= Yazdi coffee =

Coffee brewing method without filters

Yazdi Coffee (Persian: قهوه یزدی), also known as Qahveh-ye Rouze’i (قهوه روضه‌ای) or Qahveh-ye Azadari (قهوه عزاداری) in Yazd, Iran, is a traditional coffee associated with mourning ceremonies, particularly during the Islamic month of Muharram. Historical evidence suggests that this coffee has been prepared and served to mourners in Yazd since at least the Qajar era.

== Historical Background ==
In the Arab world, coffee was typically roasted with spices such as ginger, cinnamon, and cardamom and consumed without sugar. In Iran, different regions developed their own variations based on local tastes.

According to the Encyclopaedia Iranica, the earliest documented reference to coffee in Iran appears in the writings of Emad al-Din Mahmoud ibn Masoud Shirazi, a Persian physician, in 1537 CE. Ottoman records indicate that coffee was introduced in the empire around the same time, suggesting a parallel timeline for its introduction in Iran.

Serving coffee at mourning and funeral ceremonies has long been customary in the Middle East. In Iran, it became known as Qahveh-ye Tarhim (قهوه ترحیم; lit. Condolence Coffee), which closely resembled Turkish coffee but was infused with rosewater and rock candy. Yazdi Coffee, uniquely developed over centuries to match local tastes, remains a distinctive variation within this tradition.

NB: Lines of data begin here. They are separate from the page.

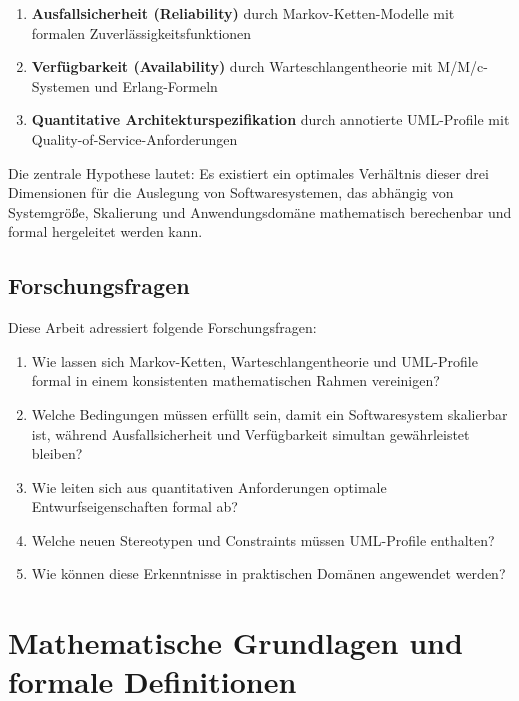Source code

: \documentclass[a4paper,11pt]{article}
\theoremstyle{definition}
\begin{document}
\begin{enumerate}
    \item \textbf{Ausfallsicherheit (Reliability)} durch Markov-Ketten-Modelle mit formalen 
          Zuverlässigkeitsfunktionen
    \item \textbf{Verfügbarkeit (Availability)} durch Warteschlangentheorie mit M/M/c-Systemen 
          und Erlang-Formeln
    \item \textbf{Quantitative Architekturspezifikation} durch annotierte UML-Profile mit 
          Quality-of-Service-Anforderungen
\end{enumerate}

Die zentrale Hypothese lautet: Es existiert ein optimales Verhältnis dieser drei Dimensionen 
für die Auslegung von Softwaresystemen, das abhängig von Systemgröße, Skalierung und 
Anwendungsdomäne mathematisch berechenbar und formal hergeleitet werden kann.

\subsection{Forschungsfragen}

Diese Arbeit adressiert folgende Forschungsfragen:

\begin{enumerate}
    \item Wie lassen sich Markov-Ketten, Warteschlangentheorie und UML-Profile formal 
          in einem konsistenten mathematischen Rahmen vereinigen?
    \item Welche Bedingungen müssen erfüllt sein, damit ein Softwaresystem skalierbar 
          ist, während Ausfallsicherheit und Verfügbarkeit simultan gewährleistet bleiben?
    \item Wie leiten sich aus quantitativen Anforderungen optimale Entwurfseigenschaften 
          formal ab?
    \item Welche neuen Stereotypen und Constraints müssen UML-Profile enthalten?
    \item Wie können diese Erkenntnisse in praktischen Domänen angewendet werden?
\end{enumerate}

\section{Mathematische Grundlagen und formale Definitionen}
\end{document}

=== Zoroastrian Influence ===
Researcher Seyed Mahmoud Najafian suggests that the practice of distributing coffee at mourning ceremonies in Yazd may have Zoroastrian origins. He notes that the term Porsseh (پُرسه), meaning a funeral gathering, was borrowed from Zoroastrian customs into Muslim mourning traditions in Yazd. Similarly, the tradition of serving coffee may have been adapted from Zoroastrian rituals.

Oral traditions trace Yazdi Coffee back to the Safavid era, but the earliest written documentation dates to 1832 CE in the waqf (endowment) document of the Imam Hosseini House in Yazd. This house continues to serve Yazdi Coffee today, adhering to traditional preparation methods established over two centuries ago.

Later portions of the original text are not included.